Like it or not, you are not going to win this one without DH's help. One thing you might do is to sit everyone down and ask whether, as a favor to you, they could skip the texting at the table. Speak with DH ahead of time, and ask him if he could support you in this. Maybe if you approached it as though you wanted dinner to be "family time," they would listen. If this does not work, then, just ignore them and spend dinner talking with DH and your own children. This will not solve the problem, but it may be the best you can hope for.

Modernworld1011's picture

He has tried to tell them himself many times to stop playing with the phones but they just ignore him.

You advice is wise to ignore, but it is hard for me to do as it goes against ever manner I behavior by which I live.

You are correct, I sadly fear, that ignoring is the best, but hard to do.

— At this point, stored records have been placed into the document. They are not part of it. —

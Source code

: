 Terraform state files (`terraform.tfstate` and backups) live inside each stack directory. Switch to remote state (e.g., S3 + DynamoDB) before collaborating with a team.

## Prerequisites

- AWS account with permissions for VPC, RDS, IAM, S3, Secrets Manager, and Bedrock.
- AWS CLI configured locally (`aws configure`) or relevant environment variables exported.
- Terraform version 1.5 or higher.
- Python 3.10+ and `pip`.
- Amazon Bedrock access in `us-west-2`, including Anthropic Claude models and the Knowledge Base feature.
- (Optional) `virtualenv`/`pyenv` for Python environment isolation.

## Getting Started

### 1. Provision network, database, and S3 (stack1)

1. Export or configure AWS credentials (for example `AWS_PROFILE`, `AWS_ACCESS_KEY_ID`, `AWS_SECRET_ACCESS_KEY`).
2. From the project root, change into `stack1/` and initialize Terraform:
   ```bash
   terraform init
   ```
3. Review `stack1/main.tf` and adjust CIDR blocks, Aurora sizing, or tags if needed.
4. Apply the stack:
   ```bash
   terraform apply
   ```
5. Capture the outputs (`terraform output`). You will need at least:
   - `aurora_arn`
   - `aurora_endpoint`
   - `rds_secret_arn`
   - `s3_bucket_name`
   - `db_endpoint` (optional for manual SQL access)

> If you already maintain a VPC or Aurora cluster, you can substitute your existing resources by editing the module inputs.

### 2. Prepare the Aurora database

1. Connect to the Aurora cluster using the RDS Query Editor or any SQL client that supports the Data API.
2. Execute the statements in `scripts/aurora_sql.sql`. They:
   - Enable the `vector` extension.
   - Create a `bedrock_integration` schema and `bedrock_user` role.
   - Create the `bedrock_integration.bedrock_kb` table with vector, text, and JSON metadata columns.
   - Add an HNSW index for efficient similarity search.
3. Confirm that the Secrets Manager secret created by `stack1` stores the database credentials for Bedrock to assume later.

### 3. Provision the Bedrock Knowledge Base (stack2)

Thank you for the good ideas.

Rags's picture

Oh hell no!!! We collect phones at family dinners, the are muted and put in a drawer in our china cabinet right next to my wife. We did it when the Skid was living at home, we do it with guests, zero tolerance. If a phone so much as twitches it gets muted and goes in the drawer.

My parents do the same at their home when all of the extended Rags clan is in attendance for the holidays. This applys to any strays that the kids or anyone else may bring for the holidays.

Aniki-Moderator's picture

I'm with Rags - no phones at the table. The sole exception was when my Dad was in the hospital with internal bleeding and I was on 24/7 call as his blood donor.

hereiam's picture

So, he treats you like a child and chastises you, yet lets his kids act however they want?

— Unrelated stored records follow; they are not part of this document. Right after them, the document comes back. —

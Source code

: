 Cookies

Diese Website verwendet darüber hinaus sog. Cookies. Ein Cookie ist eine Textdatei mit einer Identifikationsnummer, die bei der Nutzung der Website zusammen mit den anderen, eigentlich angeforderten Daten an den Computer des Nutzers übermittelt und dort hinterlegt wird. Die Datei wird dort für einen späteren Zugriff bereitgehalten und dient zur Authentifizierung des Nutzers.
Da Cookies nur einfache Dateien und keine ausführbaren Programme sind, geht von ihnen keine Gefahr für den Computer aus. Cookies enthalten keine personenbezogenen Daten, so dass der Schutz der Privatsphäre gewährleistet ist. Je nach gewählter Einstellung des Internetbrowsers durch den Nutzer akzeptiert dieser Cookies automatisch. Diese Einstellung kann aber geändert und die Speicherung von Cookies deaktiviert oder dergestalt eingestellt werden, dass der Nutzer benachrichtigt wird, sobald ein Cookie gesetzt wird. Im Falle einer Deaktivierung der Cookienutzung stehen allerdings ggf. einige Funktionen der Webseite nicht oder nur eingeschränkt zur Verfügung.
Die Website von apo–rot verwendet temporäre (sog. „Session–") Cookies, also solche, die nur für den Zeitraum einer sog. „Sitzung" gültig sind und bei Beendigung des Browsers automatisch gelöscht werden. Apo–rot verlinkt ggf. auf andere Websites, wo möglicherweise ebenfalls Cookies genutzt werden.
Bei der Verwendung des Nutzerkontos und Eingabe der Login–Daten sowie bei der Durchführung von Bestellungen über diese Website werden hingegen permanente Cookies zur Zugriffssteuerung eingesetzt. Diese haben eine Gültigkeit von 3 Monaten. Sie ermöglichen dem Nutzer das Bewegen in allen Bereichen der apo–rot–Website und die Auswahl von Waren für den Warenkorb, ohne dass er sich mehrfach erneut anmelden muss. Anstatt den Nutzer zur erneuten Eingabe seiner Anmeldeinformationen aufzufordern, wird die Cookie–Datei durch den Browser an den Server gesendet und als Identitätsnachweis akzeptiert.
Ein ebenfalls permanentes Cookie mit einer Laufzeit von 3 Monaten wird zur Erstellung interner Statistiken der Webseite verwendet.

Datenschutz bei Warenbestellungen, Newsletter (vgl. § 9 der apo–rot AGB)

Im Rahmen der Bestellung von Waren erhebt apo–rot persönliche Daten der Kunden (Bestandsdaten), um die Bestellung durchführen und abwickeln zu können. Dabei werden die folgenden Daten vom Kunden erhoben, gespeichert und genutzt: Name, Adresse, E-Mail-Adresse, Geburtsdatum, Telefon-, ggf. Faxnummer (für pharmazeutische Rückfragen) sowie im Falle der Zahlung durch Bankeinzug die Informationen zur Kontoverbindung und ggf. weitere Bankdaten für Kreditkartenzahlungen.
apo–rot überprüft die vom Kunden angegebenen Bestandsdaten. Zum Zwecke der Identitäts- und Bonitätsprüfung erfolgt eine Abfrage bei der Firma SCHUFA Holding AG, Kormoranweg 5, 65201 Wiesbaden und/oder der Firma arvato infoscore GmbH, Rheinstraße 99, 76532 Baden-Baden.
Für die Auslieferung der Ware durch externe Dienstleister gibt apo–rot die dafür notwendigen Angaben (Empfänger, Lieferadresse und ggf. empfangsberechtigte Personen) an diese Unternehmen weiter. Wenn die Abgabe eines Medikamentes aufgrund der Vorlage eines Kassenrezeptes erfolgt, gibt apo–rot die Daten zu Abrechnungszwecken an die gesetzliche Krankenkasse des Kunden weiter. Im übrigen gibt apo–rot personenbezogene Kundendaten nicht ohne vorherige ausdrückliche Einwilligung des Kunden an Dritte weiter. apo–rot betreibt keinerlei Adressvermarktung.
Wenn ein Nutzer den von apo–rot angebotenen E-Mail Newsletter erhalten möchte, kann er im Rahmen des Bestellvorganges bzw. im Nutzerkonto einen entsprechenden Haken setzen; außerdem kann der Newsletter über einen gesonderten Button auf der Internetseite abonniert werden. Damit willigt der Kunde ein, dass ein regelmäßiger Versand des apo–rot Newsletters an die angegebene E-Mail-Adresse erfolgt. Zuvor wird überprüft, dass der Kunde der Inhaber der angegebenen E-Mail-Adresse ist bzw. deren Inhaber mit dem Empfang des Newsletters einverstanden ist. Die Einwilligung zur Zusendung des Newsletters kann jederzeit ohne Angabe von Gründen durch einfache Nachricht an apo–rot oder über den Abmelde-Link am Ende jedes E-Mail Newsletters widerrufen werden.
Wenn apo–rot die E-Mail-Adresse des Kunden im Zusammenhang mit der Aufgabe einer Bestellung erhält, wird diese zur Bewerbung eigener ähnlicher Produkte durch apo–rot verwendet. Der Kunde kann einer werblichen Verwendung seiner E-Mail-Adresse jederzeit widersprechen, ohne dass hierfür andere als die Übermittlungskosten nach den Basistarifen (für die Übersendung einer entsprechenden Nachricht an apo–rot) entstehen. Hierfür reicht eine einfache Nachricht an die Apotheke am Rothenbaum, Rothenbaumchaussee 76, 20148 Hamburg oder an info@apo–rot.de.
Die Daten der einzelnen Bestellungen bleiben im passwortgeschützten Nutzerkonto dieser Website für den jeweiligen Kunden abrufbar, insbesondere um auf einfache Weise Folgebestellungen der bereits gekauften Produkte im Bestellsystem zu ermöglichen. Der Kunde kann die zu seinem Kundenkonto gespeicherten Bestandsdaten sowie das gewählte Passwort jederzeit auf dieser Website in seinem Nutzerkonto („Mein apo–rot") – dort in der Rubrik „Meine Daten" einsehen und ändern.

I am laughing just thinking about my husband trying to pull that bullshit.

Do you do the cooking? Don't. They can either lose the phones at the dinner table or there will be no dinner.

Time to have a little chat with your husband about manners, his included. I don't understand parents who are okay with raising rude, disrespectful brats.

I will say that I have never refrained from correcting kids in my own home, no matter whose kids they are. It's MY home and they will act appropriately.

Calypso1977's picture

i stopped eating with my SD14 several months ago. we have a no phones at the table rule, and no TV on during dinner rule (even when its just the two of us!) so that wasnt our issue. my issue is that at 14 she eats like a pig with her fingers, has her feet up all over the chair, and has basically zero table manners. I dont like sharing meals with her so i avoid it altogether and as a result my fiance has had to cook for her on his own and i eat separately or out on the two nights she's over. at holidays i try to seat myself far from her which usually works as she's at the kiddie end of the table anyway (where she sits with her 3 year old cousin who knows how to use his fork!!!).

Calypso1977's picture

haha, i actually said that to her once in front of everyone. i said "look, M knows how to use his fork!"

Aniki-Moderator's picture

I can relate. PrincASS15 has the manners of a pig at a trough. The amount of food that boy can get onto a fork and stuff into his cavernous piehole is grotesque. HALF of a chicken breast. He can polish off a double cheeseburger in 4 bites. Last week I told DH I cannot sit at a table with PrincASS15 because it literally makes me sick to my stomach. Then again, may I SHOULD watch him it. It could be my new dieting tool.